Top of Raw data
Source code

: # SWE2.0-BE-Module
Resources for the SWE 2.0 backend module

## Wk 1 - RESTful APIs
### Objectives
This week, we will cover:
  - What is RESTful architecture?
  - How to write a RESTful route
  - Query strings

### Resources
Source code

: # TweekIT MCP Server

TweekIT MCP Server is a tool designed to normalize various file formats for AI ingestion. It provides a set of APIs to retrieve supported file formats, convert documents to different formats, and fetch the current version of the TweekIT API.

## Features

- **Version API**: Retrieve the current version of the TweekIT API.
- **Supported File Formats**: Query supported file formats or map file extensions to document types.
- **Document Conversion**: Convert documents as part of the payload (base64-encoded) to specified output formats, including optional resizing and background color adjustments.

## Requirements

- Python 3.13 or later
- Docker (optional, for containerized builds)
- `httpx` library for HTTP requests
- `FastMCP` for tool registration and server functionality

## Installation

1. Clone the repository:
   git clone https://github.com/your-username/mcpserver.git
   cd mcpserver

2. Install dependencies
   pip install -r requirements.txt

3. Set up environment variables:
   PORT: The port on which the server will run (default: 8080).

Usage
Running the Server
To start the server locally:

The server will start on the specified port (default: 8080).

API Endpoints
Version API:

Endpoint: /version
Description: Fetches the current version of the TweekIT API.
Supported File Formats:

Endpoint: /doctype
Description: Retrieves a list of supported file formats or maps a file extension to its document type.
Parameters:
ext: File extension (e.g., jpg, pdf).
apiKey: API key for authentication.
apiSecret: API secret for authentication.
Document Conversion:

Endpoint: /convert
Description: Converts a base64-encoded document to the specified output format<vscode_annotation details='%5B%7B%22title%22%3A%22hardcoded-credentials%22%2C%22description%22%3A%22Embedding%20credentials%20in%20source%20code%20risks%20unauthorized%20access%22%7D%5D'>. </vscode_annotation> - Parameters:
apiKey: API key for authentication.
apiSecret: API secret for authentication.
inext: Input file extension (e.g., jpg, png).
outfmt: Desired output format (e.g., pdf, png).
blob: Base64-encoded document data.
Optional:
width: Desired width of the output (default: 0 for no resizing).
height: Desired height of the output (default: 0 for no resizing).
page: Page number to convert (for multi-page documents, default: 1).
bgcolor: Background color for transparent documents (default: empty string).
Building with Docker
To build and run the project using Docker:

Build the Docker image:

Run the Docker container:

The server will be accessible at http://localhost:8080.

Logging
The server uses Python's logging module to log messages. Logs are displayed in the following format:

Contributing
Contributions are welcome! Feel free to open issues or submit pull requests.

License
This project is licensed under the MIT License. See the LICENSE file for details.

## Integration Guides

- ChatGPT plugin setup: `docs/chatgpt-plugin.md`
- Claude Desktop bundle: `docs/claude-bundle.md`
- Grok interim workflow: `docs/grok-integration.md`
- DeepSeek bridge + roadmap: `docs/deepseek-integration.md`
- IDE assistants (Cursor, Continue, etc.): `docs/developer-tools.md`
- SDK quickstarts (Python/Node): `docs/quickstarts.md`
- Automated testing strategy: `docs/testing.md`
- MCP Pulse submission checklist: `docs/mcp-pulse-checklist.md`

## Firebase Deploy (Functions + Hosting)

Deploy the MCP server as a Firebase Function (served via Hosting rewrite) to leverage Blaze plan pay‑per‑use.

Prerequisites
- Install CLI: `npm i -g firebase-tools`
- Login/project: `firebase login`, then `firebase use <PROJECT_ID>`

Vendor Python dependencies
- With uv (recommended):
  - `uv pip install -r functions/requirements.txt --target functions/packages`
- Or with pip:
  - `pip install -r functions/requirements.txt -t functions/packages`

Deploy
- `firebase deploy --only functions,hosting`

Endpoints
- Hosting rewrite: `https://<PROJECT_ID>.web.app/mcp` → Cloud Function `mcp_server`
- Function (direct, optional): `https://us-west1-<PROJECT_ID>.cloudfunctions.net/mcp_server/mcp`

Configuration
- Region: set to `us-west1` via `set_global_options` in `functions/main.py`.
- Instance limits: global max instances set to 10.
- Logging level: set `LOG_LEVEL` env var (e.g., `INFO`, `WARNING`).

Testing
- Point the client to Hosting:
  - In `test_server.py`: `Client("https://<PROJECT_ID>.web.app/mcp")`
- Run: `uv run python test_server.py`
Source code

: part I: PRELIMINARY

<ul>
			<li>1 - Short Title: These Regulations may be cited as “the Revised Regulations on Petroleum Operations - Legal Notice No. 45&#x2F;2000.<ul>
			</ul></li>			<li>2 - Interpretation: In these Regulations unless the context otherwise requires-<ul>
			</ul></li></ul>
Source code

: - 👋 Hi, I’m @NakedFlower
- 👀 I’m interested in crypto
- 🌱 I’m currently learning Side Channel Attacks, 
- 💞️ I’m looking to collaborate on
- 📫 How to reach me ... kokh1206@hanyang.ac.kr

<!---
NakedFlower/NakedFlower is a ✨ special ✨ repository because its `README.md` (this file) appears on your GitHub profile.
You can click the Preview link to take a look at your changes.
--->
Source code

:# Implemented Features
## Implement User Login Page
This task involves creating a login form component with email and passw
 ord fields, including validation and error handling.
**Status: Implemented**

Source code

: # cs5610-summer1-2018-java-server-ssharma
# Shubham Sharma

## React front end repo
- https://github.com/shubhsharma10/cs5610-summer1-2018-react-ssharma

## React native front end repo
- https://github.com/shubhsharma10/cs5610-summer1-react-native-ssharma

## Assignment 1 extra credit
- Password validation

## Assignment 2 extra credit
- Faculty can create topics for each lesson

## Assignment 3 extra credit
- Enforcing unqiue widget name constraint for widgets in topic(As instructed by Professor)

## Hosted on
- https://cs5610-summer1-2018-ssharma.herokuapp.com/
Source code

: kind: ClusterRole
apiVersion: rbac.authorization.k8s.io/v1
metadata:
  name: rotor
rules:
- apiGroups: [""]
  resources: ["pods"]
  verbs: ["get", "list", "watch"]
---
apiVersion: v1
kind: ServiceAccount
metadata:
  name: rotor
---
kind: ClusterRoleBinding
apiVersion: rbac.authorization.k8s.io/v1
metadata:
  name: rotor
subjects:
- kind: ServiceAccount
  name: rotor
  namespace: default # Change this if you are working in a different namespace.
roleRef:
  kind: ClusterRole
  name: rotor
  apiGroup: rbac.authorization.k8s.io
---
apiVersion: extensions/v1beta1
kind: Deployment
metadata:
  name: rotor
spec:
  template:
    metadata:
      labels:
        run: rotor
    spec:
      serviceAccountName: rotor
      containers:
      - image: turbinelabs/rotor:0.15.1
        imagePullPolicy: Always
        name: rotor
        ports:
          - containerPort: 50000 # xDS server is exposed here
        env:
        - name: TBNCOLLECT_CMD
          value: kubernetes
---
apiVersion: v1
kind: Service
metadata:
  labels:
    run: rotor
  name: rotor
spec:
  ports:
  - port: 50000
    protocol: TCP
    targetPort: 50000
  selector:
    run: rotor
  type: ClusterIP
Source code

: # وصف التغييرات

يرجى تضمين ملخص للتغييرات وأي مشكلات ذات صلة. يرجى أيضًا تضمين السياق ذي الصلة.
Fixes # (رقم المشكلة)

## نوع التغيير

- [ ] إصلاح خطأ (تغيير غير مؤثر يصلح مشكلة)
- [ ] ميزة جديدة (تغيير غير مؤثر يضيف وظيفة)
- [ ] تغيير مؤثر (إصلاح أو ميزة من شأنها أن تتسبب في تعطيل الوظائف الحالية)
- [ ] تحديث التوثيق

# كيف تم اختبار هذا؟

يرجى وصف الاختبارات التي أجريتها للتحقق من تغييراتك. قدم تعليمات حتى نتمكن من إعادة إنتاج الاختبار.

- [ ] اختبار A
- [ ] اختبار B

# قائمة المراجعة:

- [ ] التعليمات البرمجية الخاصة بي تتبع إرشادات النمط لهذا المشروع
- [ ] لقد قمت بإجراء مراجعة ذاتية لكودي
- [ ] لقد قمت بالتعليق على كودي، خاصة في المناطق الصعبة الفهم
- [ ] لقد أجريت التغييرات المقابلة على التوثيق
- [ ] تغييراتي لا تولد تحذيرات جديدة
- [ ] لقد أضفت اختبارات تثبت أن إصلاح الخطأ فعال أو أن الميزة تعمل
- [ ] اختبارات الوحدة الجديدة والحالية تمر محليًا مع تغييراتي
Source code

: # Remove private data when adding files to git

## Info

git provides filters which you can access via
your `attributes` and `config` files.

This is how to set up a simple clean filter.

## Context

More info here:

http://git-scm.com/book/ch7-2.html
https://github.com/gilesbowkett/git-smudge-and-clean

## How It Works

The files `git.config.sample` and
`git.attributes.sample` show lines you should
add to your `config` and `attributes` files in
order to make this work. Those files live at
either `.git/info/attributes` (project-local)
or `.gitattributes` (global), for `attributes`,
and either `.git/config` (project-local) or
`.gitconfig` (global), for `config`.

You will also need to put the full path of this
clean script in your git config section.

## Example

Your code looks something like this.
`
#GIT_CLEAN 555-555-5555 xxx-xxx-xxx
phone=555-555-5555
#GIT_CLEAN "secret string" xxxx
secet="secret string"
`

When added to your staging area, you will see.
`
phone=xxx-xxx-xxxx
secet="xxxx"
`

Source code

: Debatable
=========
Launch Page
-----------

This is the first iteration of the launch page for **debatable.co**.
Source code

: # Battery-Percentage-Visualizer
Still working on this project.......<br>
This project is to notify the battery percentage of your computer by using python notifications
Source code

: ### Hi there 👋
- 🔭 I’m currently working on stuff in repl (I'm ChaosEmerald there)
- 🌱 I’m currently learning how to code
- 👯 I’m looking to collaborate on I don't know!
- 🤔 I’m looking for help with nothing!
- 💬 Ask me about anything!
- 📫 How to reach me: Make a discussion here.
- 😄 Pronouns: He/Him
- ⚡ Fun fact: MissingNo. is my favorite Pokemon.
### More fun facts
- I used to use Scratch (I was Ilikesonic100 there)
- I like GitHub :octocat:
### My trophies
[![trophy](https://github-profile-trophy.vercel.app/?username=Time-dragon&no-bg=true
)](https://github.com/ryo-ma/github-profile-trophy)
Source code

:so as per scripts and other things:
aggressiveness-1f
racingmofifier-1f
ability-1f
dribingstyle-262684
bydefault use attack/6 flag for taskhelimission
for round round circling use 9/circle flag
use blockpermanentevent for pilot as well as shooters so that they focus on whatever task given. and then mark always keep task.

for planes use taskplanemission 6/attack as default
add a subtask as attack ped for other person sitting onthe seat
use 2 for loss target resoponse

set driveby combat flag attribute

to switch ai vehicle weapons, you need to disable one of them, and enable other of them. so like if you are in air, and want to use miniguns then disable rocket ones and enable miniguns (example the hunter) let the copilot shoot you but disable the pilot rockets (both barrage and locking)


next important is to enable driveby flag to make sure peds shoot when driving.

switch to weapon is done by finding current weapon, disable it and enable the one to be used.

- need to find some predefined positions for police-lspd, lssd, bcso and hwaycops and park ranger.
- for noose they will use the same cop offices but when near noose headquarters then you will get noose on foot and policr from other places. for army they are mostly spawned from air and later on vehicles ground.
Bottom of Raw data
# [Work to complete]
Could you retype exactly the lines above, starting at the line that contains "Contributing" and ending at the line that contains "- DeepSeek bridge", and nothing more?

# [Response to this exercise]
Contributing
Contributions are welcome! Feel free to open issues or submit pull requests.

License
This project is licensed under the MIT License. See the LICENSE file for details.

## Integration Guides

- ChatGPT plugin setup: `docs/chatgpt-plugin.md`
- Claude Desktop bundle: `docs/claude-bundle.md`
- Grok interim workflow: `docs/grok-integration.md`
- DeepSeek bridge + roadmap: `docs/deepseek-integration.md`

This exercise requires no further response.